Recorded in New York, New York on December 20, 1960. Originally released on Jazzland (936)
Digitally remastered by Joe Tarantino (1987, Fantasy Studios, Berkeley, California)
The most easily available of tenor saxophonist Paul Gonsalves' infrequent sessions as a leader, this CD is a straight reissue of his original Jazzland LP. Three songs (including two ballads) showcase Gonsalves in a quartet with pianist Wynton Kelly, bassist Sam Jones and drummer Jimmy Cobb, while five other pieces add cornetist Nat Adderley (in his prime during the era) to the band. The music is straight-ahead and shows that Gonsalves was quite capable of playing with younger "modernists."
All Music Guide
========= from the cover ==========
Paul Gonsalves is one of those known as an "Ellington musician" - and quite properly so, for he has been a key member of the Duke's sax section for a full decade. Being a long-time Ellington man is in itself a solid stamp of approval, for that leader has always managed to surround himself with top-level men, and has certainly never tolerated mediocrity for very long. Over the years, Duke's sidemen have of course often led groups on records. But perhaps the most intriguing fact about this album is the quickly-obvious point that it is a most unusual recording to have been made by an "Ellington musician," breaking all the 'rules' for such dates. For there are no other Ellingtonians, past or present, on hand here, and no tunes associated with the Duke!
Quite deliberately, Gonsalves is "Gettin' Together" here with some of the best 'blowing' musicians available for a free-swinging session that demonstrates Paul's ability to stand up and take care of business in a very different context from the one he is usually associated with. The tenor man (whose big, round, hearty tone is in sharp contrast to his thin face and quiet manner) can play with the best of them. And this fact has never been a secret to musicians. Thus the kind of men he wanted to have on his album turned out to be delighted at being offered the chance to get with Gonsalves. It is therefore no accident that you find him surrounded by top talent from two of the foremost small groups in jazz today: Wynton Kelly and Jimmy Cobb being two-thirds of Miles Davis' rhythm section; and Sam Jones and Nat Adderley from the Cannonball Adderley Quintet.
Gonsalves was born in Boston (on July 12, 1920) and raised in Pawtucket, Rhode Island. In the early 1940s he was a prominent member of Sabby Lewis' Boston band; after Army service, he played with Count Basie and Dizzy Gillespie before joining Ellington in 1950.
Paul wryly notes that most people know of him primarily because of the sensational impact of the 28 (or was it 29?) choruses he played between Crescendo in Blue and Diminuendo in Blue during an Ellington appearance at a Newport Jazz Festival in the late '50s.

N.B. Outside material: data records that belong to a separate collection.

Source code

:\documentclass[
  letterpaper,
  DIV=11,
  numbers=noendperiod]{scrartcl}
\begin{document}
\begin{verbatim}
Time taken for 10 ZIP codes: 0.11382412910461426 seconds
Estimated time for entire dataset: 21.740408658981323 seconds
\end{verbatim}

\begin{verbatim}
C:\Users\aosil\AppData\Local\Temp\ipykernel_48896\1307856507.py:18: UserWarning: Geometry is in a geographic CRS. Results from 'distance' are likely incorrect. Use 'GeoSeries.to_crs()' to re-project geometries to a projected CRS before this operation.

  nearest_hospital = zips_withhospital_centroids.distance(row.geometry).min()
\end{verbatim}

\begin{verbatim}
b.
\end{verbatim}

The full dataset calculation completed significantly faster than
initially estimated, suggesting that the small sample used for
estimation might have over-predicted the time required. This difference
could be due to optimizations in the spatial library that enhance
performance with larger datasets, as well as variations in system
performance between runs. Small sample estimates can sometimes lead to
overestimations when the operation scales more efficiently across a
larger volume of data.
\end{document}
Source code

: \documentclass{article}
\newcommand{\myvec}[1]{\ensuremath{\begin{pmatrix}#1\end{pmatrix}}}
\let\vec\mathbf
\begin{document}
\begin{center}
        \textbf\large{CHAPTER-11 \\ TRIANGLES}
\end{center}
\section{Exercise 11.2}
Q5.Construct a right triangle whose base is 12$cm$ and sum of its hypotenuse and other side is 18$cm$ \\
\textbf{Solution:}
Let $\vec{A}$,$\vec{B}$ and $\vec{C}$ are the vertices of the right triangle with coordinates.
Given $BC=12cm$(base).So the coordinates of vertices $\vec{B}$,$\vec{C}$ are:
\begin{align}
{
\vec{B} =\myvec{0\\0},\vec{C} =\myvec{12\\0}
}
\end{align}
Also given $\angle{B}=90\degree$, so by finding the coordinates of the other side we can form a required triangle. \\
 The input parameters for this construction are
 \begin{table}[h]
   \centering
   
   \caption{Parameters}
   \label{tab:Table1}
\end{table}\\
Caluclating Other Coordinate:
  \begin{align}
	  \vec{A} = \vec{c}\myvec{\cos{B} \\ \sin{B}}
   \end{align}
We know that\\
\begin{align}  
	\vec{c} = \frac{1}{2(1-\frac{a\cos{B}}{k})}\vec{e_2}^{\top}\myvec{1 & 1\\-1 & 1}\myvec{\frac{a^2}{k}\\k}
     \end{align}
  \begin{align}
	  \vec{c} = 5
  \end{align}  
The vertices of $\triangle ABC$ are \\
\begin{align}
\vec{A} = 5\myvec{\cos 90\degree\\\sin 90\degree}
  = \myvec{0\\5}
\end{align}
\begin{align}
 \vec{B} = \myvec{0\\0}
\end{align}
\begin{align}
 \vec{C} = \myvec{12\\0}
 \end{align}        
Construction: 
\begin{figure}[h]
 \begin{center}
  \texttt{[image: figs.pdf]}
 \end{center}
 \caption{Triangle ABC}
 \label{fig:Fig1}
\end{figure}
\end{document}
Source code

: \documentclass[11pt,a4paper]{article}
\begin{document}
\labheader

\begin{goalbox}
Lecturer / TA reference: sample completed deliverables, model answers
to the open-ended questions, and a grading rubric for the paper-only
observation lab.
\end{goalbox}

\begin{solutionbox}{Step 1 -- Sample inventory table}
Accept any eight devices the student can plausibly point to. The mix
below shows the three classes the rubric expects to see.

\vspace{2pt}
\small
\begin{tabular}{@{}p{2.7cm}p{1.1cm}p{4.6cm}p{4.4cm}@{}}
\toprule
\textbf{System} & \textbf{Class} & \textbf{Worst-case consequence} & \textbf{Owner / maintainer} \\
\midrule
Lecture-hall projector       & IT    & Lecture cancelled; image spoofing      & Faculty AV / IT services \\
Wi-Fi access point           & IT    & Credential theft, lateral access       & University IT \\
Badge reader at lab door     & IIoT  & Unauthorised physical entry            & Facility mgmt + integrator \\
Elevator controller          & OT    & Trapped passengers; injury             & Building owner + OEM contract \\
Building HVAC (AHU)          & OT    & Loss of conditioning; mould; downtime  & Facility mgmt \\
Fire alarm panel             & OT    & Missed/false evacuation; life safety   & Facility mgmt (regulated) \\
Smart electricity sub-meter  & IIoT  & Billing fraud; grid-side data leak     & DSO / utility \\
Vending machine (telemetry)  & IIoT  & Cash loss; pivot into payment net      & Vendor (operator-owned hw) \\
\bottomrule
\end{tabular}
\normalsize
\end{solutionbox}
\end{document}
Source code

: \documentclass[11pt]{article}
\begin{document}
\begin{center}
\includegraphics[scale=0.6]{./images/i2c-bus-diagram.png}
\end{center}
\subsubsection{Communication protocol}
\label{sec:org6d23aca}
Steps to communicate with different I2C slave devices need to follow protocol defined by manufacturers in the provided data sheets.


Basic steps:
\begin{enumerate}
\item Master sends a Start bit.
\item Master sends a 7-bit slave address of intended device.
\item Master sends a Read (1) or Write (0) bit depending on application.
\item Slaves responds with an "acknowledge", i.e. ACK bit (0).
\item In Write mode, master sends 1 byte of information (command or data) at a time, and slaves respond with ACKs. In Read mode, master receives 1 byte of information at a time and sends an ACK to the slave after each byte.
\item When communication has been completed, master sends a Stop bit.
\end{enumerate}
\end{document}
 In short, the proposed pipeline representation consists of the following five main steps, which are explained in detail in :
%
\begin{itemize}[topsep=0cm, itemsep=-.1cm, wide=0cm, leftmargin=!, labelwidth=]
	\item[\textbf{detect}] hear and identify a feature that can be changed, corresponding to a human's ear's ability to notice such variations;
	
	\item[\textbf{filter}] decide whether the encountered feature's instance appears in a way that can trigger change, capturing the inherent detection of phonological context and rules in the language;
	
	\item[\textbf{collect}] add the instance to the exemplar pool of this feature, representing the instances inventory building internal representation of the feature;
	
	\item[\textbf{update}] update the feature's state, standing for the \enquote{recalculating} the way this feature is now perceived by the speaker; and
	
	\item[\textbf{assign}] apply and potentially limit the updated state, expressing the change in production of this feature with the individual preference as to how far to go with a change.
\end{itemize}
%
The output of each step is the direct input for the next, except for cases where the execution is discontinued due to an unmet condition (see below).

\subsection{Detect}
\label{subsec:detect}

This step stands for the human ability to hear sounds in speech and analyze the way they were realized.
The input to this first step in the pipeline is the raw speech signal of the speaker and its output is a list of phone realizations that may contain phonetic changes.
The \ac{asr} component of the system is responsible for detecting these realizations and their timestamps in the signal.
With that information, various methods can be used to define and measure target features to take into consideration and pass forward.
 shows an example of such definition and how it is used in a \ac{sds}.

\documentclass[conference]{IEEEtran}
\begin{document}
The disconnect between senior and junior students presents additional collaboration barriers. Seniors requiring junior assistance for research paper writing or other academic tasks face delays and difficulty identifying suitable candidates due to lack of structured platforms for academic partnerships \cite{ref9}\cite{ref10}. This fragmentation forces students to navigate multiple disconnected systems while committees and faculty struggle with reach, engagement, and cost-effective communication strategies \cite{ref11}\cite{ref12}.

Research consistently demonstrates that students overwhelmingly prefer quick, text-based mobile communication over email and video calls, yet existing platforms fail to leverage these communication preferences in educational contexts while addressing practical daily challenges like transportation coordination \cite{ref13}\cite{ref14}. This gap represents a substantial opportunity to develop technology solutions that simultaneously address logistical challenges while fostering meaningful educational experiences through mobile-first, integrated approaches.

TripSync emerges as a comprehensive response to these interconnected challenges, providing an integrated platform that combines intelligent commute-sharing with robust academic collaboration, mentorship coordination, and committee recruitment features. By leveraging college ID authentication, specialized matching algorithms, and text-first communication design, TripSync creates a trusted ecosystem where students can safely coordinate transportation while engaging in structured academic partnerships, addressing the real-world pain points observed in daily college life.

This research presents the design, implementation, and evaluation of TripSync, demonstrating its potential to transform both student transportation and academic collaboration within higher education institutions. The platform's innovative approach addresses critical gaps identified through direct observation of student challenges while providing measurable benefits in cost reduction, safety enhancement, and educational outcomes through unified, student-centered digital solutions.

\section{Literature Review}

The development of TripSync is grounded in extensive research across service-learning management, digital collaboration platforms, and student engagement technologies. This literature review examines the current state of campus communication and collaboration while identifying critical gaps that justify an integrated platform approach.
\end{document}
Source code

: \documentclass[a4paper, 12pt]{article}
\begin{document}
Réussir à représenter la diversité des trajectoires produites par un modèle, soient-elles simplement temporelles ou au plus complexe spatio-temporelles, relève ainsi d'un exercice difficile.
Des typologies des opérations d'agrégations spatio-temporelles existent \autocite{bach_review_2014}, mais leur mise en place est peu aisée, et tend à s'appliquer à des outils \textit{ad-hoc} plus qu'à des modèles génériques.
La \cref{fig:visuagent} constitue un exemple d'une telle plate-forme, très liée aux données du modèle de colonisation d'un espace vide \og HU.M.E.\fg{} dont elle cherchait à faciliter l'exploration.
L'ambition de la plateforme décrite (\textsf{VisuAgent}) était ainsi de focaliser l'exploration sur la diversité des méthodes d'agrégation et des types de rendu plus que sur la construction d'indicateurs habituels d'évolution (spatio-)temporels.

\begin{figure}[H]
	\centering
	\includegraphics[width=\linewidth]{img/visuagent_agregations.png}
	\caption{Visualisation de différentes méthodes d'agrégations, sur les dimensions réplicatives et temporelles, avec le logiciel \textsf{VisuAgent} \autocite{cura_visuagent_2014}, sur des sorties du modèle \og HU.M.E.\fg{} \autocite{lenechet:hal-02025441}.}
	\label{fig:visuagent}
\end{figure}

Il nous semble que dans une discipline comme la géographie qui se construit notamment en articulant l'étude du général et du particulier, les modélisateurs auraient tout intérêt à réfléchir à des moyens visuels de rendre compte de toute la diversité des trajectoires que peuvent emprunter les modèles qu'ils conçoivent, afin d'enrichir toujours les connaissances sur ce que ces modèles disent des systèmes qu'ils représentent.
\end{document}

But his repertoire here covers a lot more ground than that: beginning with a remarkable soft-swinging version of the standard Yesterday, he moves through a collection of hard-cookers, blues and ballads (displaying an unsuspected and impressive mastery of ballad tempo on / Surrender Dear and / Cover the Waterfront). It is all accomplished in a manner that is sure to be a considerable and pleasant surprise to a lot of people who have previously type-cast Gonsalves as limited to the strictly - Ellington groove.